Jesse Varga didn’t know much about caterpillars when he started working with Jaffe and Foley, but he knew he was passionate about science education. Today he works full time as manager of The Caterpillar Lab, which has moved to a new, bigger space a few blocks off of Keene’s Main Street.
“We wanted to do a whole lot of caterpillar programs, do something every weekend, school programs, camp programs, museum programs,” Varga says. And so they did. It wasn’t long before their fascination with caterpillars was being shared with thousands of people — millions, if you count Facebook.
Jaffe says it is the videos they post that draw the most attention, particularly those that show the stages of metamorphosis: “They reach millions of people who share the videos and comment on them.”

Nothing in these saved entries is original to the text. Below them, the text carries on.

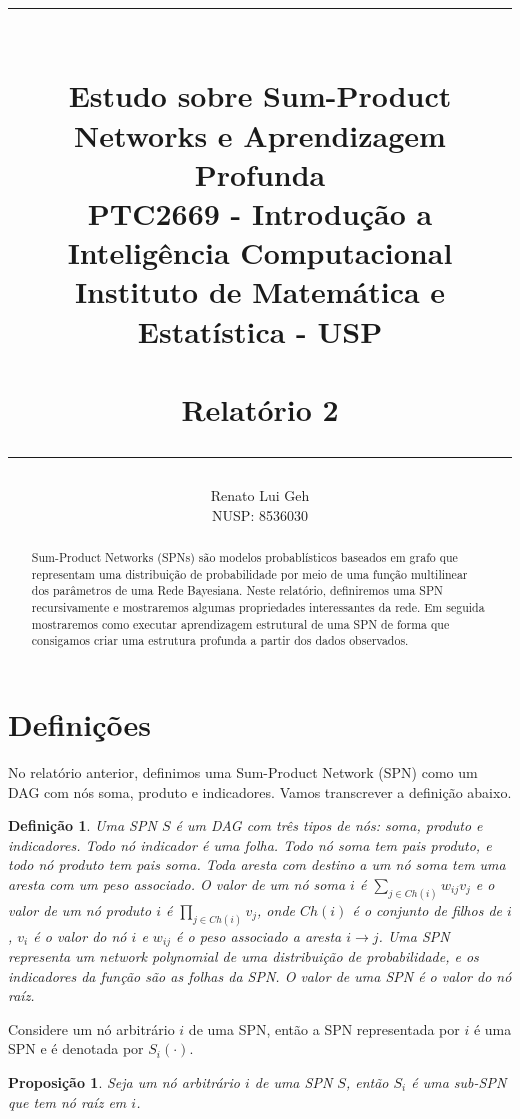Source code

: \documentclass{amsart}
\title{%
  \noindent\rule{10cm}{0.8pt}\\
  Estudo sobre Sum-Product Networks e Aprendizagem Profunda\\[1ex]
  \scriptsize\mdseries
  PTC2669 - Introdução a Inteligência Computacional\\
  Instituto de Matemática e Estatística - USP\\%
  \tiny~\\
  Relatório 2\\%
  \noindent\rule{10cm}{0.8pt}
}
\author[]{Renato Lui Geh\\NUSP\@: 8536030}
\theoremstyle{plain}
\newcounter{dummy-def}\numberwithin{dummy-def}{section}
\newtheorem{definition}[dummy-def]{Definição}
\newcounter{dummy-thm}\numberwithin{dummy-thm}{section}
\newcounter{dummy-prop}\numberwithin{dummy-prop}{section}
\newtheorem{proposition}[dummy-prop]{Proposição}
\newcounter{dummy-ex}\numberwithin{dummy-ex}{section}
\newcounter{dummy-eg}\numberwithin{dummy-eg}{section}
\numberwithin{equation}{section}
\begin{document}
\begin{abstract}
  Sum-Product Networks (SPNs) são modelos probablísticos baseados em grafo que representam uma
  distribuição de probabilidade por meio de uma função multilinear dos parâmetros de uma Rede
  Bayesiana. Neste relatório, definiremos uma SPN recursivamente e mostraremos algumas propriedades
  interessantes da rede. Em seguida mostraremos como executar aprendizagem estrutural de uma SPN
  de forma que consigamos criar uma estrutura profunda a partir dos dados observados.
  \vspace*{-3.5em}
\end{abstract}

\maketitle

\section{Definições}

No relatório anterior, definimos uma Sum-Product Network (SPN) como um DAG com nós soma, produto
e indicadores. Vamos transcrever a definição abaixo.

\begin{definition}\label{pd-def}
  Uma SPN $S$ é um DAG com três tipos de nós: soma, produto e indicadores. Todo nó indicador é uma
  folha. Todo nó soma tem pais produto, e todo nó produto tem pais soma. Toda aresta com destino a
  um nó soma tem uma aresta com um peso associado. O valor de um nó soma $i$ é $\sum_{j\in Ch(i)}
  w_{ij}v_j$ e o valor de um nó produto $i$ é $\prod_{j\in Ch(i)}v_j$, onde $Ch(i)$ é o conjunto
  de filhos de $i$, $v_i$ é o valor do nó $i$ e $w_{ij}$ é o peso associado a aresta $i\to j$. Uma
  SPN representa um \emph{network polynomial} de uma distribuição de probabilidade, e os
  indicadores da função são as folhas da SPN\@. O valor de uma SPN é o valor do nó raíz.
\end{definition}

Considere um nó arbitrário $i$ de uma SPN, então a SPN representada por $i$ é uma SPN e é denotada
por $S_i(\cdot)$.

\begin{proposition}
  Seja um nó arbitrário $i$ de uma SPN $S$, então $S_i$ é uma sub-SPN que tem nó raíz em $i$.
\end{proposition}
\end{document}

Blackberry Looper (Chlorochlamys chloroleucaria)
The videos can also be seen at The Caterpillar Lab. But that’s just the start of what the Lab offers. That leafless branch with the twig mimics hiding on it is there. Display cases contain pupa and butterflies and moths that have emerged from them. A special microscope projects the activity of almost-invisible caterpillars onto a screen. A refrigerator is full of overwintering pupa. There are Pokémon-like trading cards, with caterpillars as the collectible characters.
“This is a crazy endeavor, one that’s been built out of stubbornness,” Jaffe says. Sparking interest in caterpillars is a worthy goal, he adds, but it “doesn’t necessarily make sense in the normal world of business.” Here’s why.
When the caterpillar growing season starts in April, the Lab’s staff of three and a few interns have to take care of — “wrangle,” as they call it — thousands of caterpillars. Feeding what are called “eating machines” is the main challenge.
“We go out every morning to do host plant collection, usually on roadsides or parking lot edges that don’t get mowed very often,” Jaffe says. “Everyone here gets to know plants, not just the species, but what is the most delicious kind of oak leaf.” Or black cherry, poplar, birch, sweet fern, blueberry and so on — caterpillars are picky, usually eating just a few kinds of leaf.
Another challenge — the off-site caterpillar shows require more work than most live animal shows. “When you do a show with an opossum,” Jaffe says, “you can put the opossum in a box, bring it to the show and feed it some kibble when you get home, and it will live for years.” Caterpillar shows, on the other hand, will have many different species in different stages of development — “big, little, hatchlings, cocoons, things shedding their skin, snake mimics … we want to blow people away.”
Plus, unlike opossums, caterpillars have short lives (the big, showy cecropia moth caterpillar, for instance, is only big for a week before it begins to spin its cocoon), so what they call the “livestock” has to constantly be regenerated.
“Their rapid lives give us an opportunity to tell stories not just about how they change and grow, but have it play out in front of you,” Jaffe says, “but it also means there is no time when we can sit back and say, ‘We have what we need now, let’s take a breather.’”
To the caterpillar wranglers, it’s all worth it, and they look forward to what’s ahead — hopefully, Jaffe says, more programs, being open more hours, maybe launching a mobile lab. It’s just a question of money.
But Jaffe and the others at The Caterpillar Lab — now in the midst of its own metamorphosis — will continue to work hard while awaiting their butterfly stage.